WHAT TO DO. Leave the pictures out and write out exactly the lines from the top of the entries through the line containing "#### Configuration".

DATASET RECORDS.
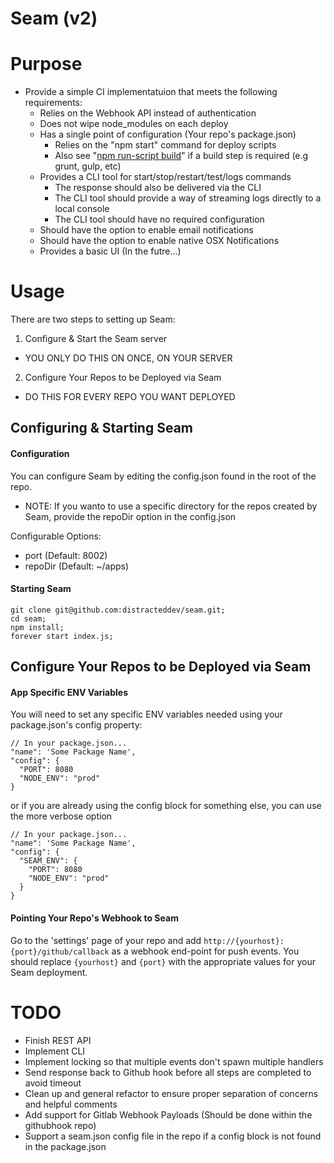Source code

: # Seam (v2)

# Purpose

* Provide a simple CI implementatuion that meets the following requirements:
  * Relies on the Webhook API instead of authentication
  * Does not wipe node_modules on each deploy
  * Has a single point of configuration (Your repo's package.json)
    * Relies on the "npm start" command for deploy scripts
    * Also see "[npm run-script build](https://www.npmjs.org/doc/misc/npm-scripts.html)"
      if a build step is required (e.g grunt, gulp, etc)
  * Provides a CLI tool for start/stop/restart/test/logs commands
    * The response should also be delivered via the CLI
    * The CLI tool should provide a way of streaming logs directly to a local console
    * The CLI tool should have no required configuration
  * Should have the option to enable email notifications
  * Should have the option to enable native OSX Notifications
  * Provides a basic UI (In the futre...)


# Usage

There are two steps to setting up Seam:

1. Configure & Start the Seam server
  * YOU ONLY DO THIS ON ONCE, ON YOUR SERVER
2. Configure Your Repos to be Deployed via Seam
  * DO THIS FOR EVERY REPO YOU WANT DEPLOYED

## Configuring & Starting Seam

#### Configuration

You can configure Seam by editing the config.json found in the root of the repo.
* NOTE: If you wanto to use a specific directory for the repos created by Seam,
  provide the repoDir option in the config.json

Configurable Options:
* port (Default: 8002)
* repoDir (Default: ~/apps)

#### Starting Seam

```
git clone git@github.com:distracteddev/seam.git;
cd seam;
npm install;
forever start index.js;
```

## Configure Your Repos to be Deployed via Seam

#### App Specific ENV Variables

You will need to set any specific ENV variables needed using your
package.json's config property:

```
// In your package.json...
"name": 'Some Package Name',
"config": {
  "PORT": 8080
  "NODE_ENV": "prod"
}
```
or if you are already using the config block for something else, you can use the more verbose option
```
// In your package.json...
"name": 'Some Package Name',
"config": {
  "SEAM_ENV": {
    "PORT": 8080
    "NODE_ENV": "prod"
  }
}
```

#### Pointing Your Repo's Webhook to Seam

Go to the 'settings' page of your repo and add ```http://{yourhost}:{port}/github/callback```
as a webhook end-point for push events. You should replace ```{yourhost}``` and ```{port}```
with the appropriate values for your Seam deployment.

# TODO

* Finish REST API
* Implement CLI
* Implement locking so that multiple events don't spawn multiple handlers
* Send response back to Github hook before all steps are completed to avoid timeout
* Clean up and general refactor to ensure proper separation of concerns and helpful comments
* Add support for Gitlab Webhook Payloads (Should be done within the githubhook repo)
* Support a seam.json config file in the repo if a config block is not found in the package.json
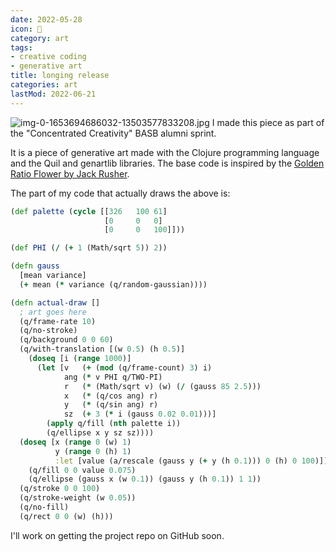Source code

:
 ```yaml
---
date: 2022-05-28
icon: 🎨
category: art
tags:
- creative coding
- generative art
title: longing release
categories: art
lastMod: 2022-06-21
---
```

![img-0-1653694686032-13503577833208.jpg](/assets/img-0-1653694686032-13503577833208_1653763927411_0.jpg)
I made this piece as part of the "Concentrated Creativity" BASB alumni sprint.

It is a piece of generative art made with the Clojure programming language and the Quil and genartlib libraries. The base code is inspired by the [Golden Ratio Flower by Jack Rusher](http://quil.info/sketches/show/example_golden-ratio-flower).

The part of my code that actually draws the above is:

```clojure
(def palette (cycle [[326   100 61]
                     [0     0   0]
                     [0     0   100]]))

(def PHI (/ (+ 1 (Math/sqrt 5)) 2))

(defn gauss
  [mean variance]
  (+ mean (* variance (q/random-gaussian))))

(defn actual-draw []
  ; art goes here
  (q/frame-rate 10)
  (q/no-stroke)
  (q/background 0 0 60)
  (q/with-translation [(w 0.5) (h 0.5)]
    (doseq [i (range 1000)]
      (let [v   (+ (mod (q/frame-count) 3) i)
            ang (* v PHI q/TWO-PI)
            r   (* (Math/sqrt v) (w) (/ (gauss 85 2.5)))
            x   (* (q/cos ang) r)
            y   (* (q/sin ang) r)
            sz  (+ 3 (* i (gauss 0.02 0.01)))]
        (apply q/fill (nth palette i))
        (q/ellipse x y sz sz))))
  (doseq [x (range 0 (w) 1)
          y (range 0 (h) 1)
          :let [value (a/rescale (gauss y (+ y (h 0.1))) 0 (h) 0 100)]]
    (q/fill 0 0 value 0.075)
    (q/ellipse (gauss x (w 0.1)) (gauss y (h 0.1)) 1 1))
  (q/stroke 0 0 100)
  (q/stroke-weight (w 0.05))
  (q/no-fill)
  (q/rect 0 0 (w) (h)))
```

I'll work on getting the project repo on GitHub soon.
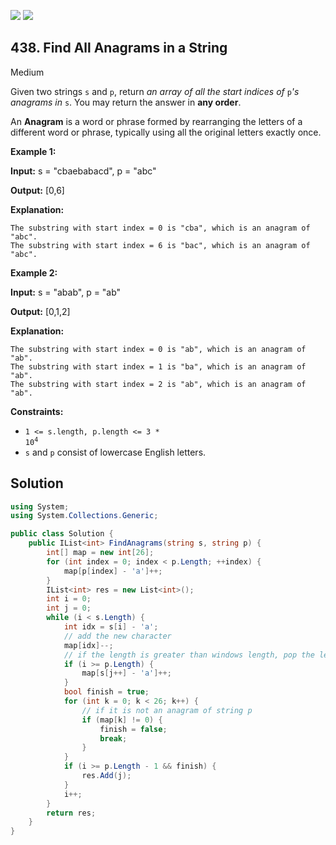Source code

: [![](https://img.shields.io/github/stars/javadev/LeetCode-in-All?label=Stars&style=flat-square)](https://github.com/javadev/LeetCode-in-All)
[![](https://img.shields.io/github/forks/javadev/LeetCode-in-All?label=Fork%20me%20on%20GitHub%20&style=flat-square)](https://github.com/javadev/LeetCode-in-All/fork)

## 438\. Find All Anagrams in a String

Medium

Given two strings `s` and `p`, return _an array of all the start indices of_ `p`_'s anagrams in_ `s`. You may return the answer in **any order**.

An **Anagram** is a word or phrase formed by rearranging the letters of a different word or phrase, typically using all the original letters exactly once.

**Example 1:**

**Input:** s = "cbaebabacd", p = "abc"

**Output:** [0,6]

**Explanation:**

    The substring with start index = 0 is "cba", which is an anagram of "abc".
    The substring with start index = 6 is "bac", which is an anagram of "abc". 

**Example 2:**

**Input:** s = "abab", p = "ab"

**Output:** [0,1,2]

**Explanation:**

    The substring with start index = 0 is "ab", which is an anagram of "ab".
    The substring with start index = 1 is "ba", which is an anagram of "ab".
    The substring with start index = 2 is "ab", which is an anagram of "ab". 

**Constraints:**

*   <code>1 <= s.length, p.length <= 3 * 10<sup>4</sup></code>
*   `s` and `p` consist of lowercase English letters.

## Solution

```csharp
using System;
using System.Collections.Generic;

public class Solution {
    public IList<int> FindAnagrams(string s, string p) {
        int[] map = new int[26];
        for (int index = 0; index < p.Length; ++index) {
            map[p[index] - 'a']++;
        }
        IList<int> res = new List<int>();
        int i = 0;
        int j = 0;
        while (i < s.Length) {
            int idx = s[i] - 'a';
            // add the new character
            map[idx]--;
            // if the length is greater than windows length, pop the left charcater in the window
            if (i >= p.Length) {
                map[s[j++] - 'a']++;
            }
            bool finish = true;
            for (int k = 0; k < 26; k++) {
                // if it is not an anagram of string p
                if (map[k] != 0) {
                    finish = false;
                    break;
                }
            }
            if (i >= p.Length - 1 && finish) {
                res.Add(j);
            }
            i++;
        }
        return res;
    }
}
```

TASK RESPONSE.
Source code

: # Seam (v2)

# Purpose

* Provide a simple CI implementatuion that meets the following requirements:
  * Relies on the Webhook API instead of authentication
  * Does not wipe node_modules on each deploy
  * Has a single point of configuration (Your repo's package.json)
    * Relies on the "npm start" command for deploy scripts
    * Also see "[npm run-script build](https://www.npmjs.org/doc/misc/npm-scripts.html)"
      if a build step is required (e.g grunt, gulp, etc)
  * Provides a CLI tool for start/stop/restart/test/logs commands
    * The response should also be delivered via the CLI
    * The CLI tool should provide a way of streaming logs directly to a local console
    * The CLI tool should have no required configuration
  * Should have the option to enable email notifications
  * Should have the option to enable native OSX Notifications
  * Provides a basic UI (In the futre...)


# Usage

There are two steps to setting up Seam:

1. Configure & Start the Seam server
  * YOU ONLY DO THIS ON ONCE, ON YOUR SERVER
2. Configure Your Repos to be Deployed via Seam
  * DO THIS FOR EVERY REPO YOU WANT DEPLOYED

## Configuring & Starting Seam

#### Configuration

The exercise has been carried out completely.